Producteurs et parasites 1/2

Le Mythe de l'allergie française au fascisme

Publié le 24 janvier 2025  |  4   |  SPG

Je suis entrain de lire, avec beaucoup d’attention, le livre «Producteurs et parasites» de Michel Feher, j’y reviendrai dans un autre billet. Le postulat de départ du livre est le suivant : le vote à l’extrême droite en France n’est pas un vote de réaction mais un vote d’adhésion.
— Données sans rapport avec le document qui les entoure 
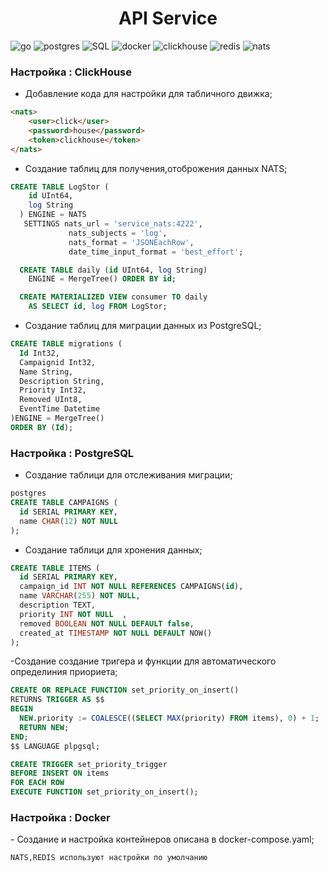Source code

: <h1 align='center'>API Service</h1>

![go](https://img.shields.io/badge/Go-F5F5F5?style=for-the-badge&logo=Go&logoColor=#61DAFB)
![postgres](https://img.shields.io/badge/postgres-F5F5F5?style=for-the-badge&logo=postgres&logoColor=#61DAFB)
![SQL](https://img.shields.io/badge/sql-F5F5F5?style=for-the-badge&logo=sql&logoColor=#61DAFB)
![docker](https://img.shields.io/badge/docker-F5F5F5?style=for-the-badge&logo=docker&logoColor=#61DAFB)
![clickhouse](https://img.shields.io/badge/clickhouse-F5F5F5?style=for-the-badge&logo=clickhouse&logoColor=#61DAFB)
![redis](https://img.shields.io/badge/redis-F5F5F5?style=for-the-badge&logo=redis&logoColor=#61DAFB)
![nats](https://img.shields.io/badge/nats-F5F5F5?style=for-the-badge&logo=nats&logoColor=#61DAFB)


<h3>Настройка : ClickHouse </h3>

- Добавление кода для настройки для табличного движка;
  

```html
<nats>
    <user>click</user>
    <password>house</password>
    <token>clickhouse</token>
</nats>
```

- Создание таблиц для получения,отоброжения данных NATS;

```sql
CREATE TABLE LogStor (
    id UInt64,
    log String
  ) ENGINE = NATS 
   SETTINGS nats_url = 'service_nats:4222',
             nats_subjects = 'log',
             nats_format = 'JSONEachRow',
             date_time_input_format = 'best_effort';

  CREATE TABLE daily (id UInt64, log String)
    ENGINE = MergeTree() ORDER BY id;

  CREATE MATERIALIZED VIEW consumer TO daily
    AS SELECT id, log FROM LogStor;
```

- Создание таблиц для миграции данных из PostgreSQL;

```sql
CREATE TABLE migrations (
  Id Int32,
  Campaignid Int32,
  Name String,
  Description String,
  Priority Int32,
  Removed UInt8,
  EventTime Datetime
)ENGINE = MergeTree()
ORDER BY (Id);
```

<h3>Настройка : PostgreSQL </h3>

- Создание таблици для отслеживания миграции;

```sql
postgres
CREATE TABLE CAMPAIGNS (
  id SERIAL PRIMARY KEY,
  name CHAR(12) NOT NULL
);
```

- Создание таблици для хронения данных;

```sql
CREATE TABLE ITEMS (
  id SERIAL PRIMARY KEY,
  campaign_id INT NOT NULL REFERENCES CAMPAIGNS(id),
  name VARCHAR(255) NOT NULL,
  description TEXT,
  priority INT NOT NULL  ,
  removed BOOLEAN NOT NULL DEFAULT false,
  created_at TIMESTAMP NOT NULL DEFAULT NOW()
);
```
-Создание создание тригера и функции для автоматического определиния приориета;

```sql
CREATE OR REPLACE FUNCTION set_priority_on_insert()
RETURNS TRIGGER AS $$
BEGIN
  NEW.priority := COALESCE((SELECT MAX(priority) FROM items), 0) + 1;
  RETURN NEW;
END;
$$ LANGUAGE plpgsql;

CREATE TRIGGER set_priority_trigger
BEFORE INSERT ON items
FOR EACH ROW
EXECUTE FUNCTION set_priority_on_insert();
```

<h3>Настройка : Docker </h3>
- Создание и настройка контейнеров описана в docker-compose.yaml;

```
NATS,REDIS используют настройки по умолчанию
```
Cette thèse me fait penser à l’ouvrage collectif, dirigé par Michel Dobry « Le Mythe de l’allergie française au fascisme ». Dans ce livre l’équipe de chercheurs montraient que l’idée du fascisme français accidentel, était apparue une dizaine d’années après la guerre, quand il s’était agit de « passer à autre chose » en réhabilitant ou affranchissant de leur responsabilité ou culpabilité un certain nombre de figures publiques ou simples membres actifs de Vichy ou autres groupes fascistes ou nazis français et bien sur mettre un couvercle sur les années de collaboration avec l’occupant. Se développe alors un courant historique qui, à la suite de René Rémond, défend la thèse d’une immunité française spéciale au fascisme. Cette approche connaît un succès au delà de la recherche en histoire, malgré les travaux de Paxton ou Zeev Sternhell.

Paru en 2003, cet ouvrage faisait déjà le lien entre cette idée d’incompatibilité entre les français et les gouvernements et idéologies autoritaires et les discussions sur le projet réel du Front/Rassemblement National et tout le discours exonérant les personnes votant pour la famille Le Pen et leurs affidés d’une véritable adhésion au projet, pourtant explicite porté par le parti.

D’une manière générale, et on l’a vu cette semaine avec le salut fasciste de Musk, il y a une tendance générale à trouver des excuses ou des circonstances atténuantes à des personnes pourtant explicites et claires dans leurs intentions et discours. Michel Feher décide de balayer les circonstances atténuantes pour ce concentrer ce qu’il identifie comme les raisons de l’adhésion au projet nationaliste radical du RN, notamment dans les classes populaires.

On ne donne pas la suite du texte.